Tolkien's poetry

Lines from "The Sea-Bell"

I walked by the sea, and there came to me,
as a star-beam on the wet sand,
a white shell like a sea-bell;
trembling it lay in my wet hand...

Then I saw a boat silently float
On the night-tide, empty and grey...

It bore me away, wetted with spray,
wrapped in a mist, wound in a sleep,
to a forgotten strand in a strange land.
In the twilight beyond the deep
I heard a sea-bell swing in the swell,...

— from The Adventures of Tom Bombadil, 1962

Tolkien's poetry is extremely varied, including both the poems and songs of Middle-earth, and other verses written throughout his life. J. R. R. Tolkien embedded over 60 poems in the text of The Lord of the Rings; there are others in The Hobbit and The Adventures of Tom Bombadil; and many more in his Middle-earth legendarium and other manuscripts which remained unpublished in his lifetime, some of book length. Some 240 poems, depending on how they are counted, are in his Collected Poems, but that total excludes many of the poems embedded in his novels. Some are translations; others imitate different styles of medieval verse, including the elegiac, while others again are humorous or nonsensical. He stated that the poems embedded in his novels all had a dramatic purpose, supporting the narrative. The poems are variously in modern English, Old English, Gothic, and Tolkien's constructed languages, especially his Elvish languages, Quenya and Sindarin.

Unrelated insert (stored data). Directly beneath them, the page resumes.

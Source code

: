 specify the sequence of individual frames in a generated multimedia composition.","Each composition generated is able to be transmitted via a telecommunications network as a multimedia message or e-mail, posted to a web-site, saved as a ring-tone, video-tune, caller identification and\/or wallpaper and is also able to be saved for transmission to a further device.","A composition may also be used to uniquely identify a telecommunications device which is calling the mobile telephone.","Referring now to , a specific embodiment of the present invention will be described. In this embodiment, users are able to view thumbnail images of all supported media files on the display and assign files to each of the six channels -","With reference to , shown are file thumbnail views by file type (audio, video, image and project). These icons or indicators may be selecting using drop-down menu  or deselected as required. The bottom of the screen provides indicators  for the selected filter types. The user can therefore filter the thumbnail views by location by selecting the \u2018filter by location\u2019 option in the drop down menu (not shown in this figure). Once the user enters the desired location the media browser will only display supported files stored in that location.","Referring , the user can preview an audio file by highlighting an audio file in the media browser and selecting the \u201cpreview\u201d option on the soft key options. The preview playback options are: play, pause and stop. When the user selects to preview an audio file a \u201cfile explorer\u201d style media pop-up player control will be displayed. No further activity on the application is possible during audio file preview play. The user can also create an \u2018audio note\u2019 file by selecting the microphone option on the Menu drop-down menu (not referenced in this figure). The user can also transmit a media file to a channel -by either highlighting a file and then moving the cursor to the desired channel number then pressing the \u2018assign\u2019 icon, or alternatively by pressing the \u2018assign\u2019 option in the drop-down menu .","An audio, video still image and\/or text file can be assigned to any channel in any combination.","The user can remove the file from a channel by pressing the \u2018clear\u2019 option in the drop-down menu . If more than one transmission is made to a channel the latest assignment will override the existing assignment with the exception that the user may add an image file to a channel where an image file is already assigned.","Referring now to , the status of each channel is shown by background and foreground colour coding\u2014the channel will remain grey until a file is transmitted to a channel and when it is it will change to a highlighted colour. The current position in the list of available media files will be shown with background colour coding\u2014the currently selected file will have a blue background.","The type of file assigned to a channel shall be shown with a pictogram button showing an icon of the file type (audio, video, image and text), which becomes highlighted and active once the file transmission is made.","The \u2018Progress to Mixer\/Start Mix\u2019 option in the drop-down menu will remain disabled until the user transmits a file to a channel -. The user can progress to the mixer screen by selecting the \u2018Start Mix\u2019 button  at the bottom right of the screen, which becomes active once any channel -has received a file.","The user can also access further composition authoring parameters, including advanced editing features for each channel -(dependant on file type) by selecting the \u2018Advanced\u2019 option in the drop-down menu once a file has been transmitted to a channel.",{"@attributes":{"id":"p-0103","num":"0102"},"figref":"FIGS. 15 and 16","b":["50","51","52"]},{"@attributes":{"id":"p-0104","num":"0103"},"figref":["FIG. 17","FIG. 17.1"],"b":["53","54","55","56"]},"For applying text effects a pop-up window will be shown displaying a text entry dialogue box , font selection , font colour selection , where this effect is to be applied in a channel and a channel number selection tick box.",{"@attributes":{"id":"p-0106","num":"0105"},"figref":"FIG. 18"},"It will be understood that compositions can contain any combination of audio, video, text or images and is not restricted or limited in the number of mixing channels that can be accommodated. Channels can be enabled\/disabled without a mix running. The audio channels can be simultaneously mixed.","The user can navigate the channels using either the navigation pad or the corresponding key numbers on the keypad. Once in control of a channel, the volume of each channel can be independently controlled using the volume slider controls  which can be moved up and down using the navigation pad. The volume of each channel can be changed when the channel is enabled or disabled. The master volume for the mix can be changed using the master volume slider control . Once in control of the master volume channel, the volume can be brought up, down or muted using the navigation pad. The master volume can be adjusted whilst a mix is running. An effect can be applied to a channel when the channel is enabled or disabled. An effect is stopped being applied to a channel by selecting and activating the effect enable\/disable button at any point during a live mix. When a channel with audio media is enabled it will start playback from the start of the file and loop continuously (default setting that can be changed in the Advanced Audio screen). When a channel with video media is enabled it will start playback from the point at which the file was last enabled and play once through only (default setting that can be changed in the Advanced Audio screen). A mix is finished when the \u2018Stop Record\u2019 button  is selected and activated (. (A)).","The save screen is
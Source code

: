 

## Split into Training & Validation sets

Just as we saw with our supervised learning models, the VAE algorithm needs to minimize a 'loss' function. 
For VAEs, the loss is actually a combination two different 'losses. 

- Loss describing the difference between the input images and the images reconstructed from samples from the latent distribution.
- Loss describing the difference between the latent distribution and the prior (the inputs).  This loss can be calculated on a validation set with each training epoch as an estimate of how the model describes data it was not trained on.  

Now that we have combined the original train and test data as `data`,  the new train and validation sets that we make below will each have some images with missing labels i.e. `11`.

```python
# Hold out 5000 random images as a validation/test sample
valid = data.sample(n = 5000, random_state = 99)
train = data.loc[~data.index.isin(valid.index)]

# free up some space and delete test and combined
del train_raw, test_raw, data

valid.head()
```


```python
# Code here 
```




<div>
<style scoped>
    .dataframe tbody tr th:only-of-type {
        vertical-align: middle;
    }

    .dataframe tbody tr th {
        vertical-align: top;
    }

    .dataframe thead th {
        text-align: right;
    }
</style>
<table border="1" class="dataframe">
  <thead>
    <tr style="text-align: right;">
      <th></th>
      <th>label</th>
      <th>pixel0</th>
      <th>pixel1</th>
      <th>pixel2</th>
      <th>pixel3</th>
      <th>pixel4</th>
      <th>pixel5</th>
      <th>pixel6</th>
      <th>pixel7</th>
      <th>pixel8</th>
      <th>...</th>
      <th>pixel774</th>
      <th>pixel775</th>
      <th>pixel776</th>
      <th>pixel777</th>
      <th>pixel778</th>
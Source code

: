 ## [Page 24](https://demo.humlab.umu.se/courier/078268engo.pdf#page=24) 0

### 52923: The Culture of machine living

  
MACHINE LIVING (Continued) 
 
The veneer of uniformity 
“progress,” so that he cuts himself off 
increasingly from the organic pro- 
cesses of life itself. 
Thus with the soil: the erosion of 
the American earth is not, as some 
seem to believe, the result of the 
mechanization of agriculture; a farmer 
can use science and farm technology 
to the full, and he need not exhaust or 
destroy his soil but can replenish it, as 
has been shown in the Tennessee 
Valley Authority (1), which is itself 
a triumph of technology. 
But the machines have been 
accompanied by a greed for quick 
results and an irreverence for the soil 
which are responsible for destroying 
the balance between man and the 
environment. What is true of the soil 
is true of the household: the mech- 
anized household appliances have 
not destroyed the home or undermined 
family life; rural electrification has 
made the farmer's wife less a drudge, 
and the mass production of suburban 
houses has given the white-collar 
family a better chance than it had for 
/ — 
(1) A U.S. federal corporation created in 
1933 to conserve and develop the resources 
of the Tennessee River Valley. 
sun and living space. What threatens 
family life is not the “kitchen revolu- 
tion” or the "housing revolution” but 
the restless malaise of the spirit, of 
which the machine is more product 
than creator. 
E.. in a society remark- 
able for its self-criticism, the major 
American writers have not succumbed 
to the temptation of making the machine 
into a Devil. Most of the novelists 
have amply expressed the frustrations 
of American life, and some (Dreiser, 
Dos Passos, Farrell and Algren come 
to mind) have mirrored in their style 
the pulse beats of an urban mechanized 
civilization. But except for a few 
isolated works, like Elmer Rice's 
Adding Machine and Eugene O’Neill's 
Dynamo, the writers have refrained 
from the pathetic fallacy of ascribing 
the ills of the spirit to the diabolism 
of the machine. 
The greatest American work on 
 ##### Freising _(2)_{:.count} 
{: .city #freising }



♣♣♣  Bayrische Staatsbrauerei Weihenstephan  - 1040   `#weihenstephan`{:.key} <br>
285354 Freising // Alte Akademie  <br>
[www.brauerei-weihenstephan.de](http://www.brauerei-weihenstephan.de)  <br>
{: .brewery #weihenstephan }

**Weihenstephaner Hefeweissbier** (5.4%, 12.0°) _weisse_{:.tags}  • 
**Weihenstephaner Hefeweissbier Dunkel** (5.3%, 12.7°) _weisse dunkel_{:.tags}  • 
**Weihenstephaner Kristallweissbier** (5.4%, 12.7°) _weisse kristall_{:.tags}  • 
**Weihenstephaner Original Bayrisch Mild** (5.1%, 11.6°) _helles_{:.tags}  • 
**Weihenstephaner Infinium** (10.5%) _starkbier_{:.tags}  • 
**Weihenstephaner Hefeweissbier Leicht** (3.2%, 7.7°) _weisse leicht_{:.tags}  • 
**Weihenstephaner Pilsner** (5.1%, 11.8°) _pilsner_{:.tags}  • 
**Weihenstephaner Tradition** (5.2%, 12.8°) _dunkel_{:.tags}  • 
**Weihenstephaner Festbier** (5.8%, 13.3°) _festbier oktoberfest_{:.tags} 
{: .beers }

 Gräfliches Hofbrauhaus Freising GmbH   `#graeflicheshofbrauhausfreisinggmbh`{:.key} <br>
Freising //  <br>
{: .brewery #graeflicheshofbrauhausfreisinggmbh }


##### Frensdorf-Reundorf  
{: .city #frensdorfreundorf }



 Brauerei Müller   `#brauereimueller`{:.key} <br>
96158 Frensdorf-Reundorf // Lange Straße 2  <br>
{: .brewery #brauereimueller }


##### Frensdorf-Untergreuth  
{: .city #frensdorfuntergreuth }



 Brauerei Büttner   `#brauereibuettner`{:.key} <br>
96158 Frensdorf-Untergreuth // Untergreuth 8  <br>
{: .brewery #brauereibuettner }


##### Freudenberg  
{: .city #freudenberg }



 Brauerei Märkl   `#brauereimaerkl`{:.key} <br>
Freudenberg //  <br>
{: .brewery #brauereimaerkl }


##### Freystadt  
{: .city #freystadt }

Tolkien's poetry has long been overlooked, and almost never emulated by other fantasy writers. Readers often skip over the poems in The Lord of the Rings, thinking them an unwelcome distraction. Since the 1990s, Tolkien's poetry has received increased scholarly attention. Analysis shows that it is both varied and of high technical skill, making use of different metres and rarely used poetic devices to achieve its effects. All the poems in The Lord of the Rings have been set to music by The Tolkien Ensemble.